* [MATERIAL SUPPLIED]:
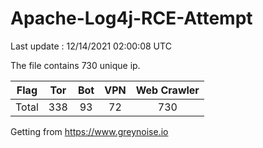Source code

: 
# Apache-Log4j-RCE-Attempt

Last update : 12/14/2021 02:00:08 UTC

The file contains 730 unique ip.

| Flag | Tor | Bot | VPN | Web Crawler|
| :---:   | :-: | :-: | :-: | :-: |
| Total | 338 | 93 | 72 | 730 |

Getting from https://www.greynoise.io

==

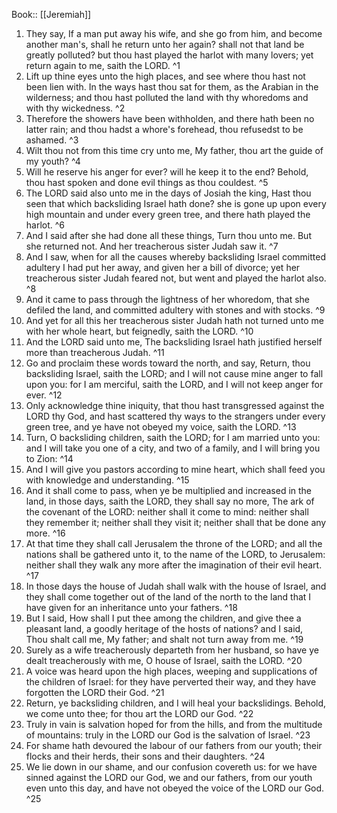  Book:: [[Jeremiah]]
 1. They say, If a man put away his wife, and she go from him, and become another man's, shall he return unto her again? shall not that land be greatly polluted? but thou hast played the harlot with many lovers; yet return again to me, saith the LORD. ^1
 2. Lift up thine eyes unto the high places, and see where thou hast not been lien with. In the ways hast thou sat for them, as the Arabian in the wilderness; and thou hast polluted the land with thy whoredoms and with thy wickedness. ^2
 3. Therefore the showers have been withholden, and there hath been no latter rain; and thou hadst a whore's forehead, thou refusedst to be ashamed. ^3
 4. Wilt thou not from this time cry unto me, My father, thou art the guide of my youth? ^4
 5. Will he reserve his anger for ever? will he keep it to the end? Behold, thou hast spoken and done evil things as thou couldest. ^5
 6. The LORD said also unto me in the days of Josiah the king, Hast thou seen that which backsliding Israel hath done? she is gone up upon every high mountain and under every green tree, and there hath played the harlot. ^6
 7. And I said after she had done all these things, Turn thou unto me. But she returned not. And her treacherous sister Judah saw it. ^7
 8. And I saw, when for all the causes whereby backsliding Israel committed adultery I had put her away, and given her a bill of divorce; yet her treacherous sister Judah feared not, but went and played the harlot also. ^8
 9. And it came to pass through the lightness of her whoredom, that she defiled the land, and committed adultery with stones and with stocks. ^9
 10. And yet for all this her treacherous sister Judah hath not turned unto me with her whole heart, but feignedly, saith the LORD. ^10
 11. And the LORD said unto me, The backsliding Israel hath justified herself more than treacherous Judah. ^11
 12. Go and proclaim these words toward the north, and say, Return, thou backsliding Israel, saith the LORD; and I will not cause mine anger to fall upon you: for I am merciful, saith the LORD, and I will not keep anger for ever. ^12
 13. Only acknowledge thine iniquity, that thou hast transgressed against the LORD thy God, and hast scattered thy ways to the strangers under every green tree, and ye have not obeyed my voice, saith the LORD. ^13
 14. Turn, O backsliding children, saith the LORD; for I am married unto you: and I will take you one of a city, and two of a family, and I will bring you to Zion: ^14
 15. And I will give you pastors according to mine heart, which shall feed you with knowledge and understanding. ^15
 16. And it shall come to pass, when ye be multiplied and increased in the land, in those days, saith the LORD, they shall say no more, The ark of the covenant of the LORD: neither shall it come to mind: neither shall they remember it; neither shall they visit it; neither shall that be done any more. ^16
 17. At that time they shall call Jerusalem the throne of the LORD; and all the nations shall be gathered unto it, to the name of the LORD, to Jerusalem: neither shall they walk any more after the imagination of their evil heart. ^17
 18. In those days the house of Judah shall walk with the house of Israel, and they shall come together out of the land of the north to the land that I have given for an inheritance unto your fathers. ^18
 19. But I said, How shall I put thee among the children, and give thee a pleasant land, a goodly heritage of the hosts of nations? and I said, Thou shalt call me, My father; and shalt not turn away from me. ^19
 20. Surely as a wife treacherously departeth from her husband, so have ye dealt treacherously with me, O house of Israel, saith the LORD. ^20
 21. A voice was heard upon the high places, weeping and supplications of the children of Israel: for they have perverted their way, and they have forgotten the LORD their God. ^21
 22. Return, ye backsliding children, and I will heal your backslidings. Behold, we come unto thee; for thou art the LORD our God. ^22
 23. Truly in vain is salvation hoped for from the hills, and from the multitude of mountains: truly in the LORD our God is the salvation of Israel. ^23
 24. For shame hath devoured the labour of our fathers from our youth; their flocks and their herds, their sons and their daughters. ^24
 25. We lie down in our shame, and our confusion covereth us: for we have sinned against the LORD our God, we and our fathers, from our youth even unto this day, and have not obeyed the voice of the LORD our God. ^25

* [PROBLEM]: Among the records above, extract exactly the lines from the line with "93 | 72 | 730 |" to the line with "Getting from https://www.greynoise.io", both lines included, and leave out the rest.

* [OUTPUT BELOW]:
| Total | 338 | 93 | 72 | 730 |

Getting from https://www.greynoise.io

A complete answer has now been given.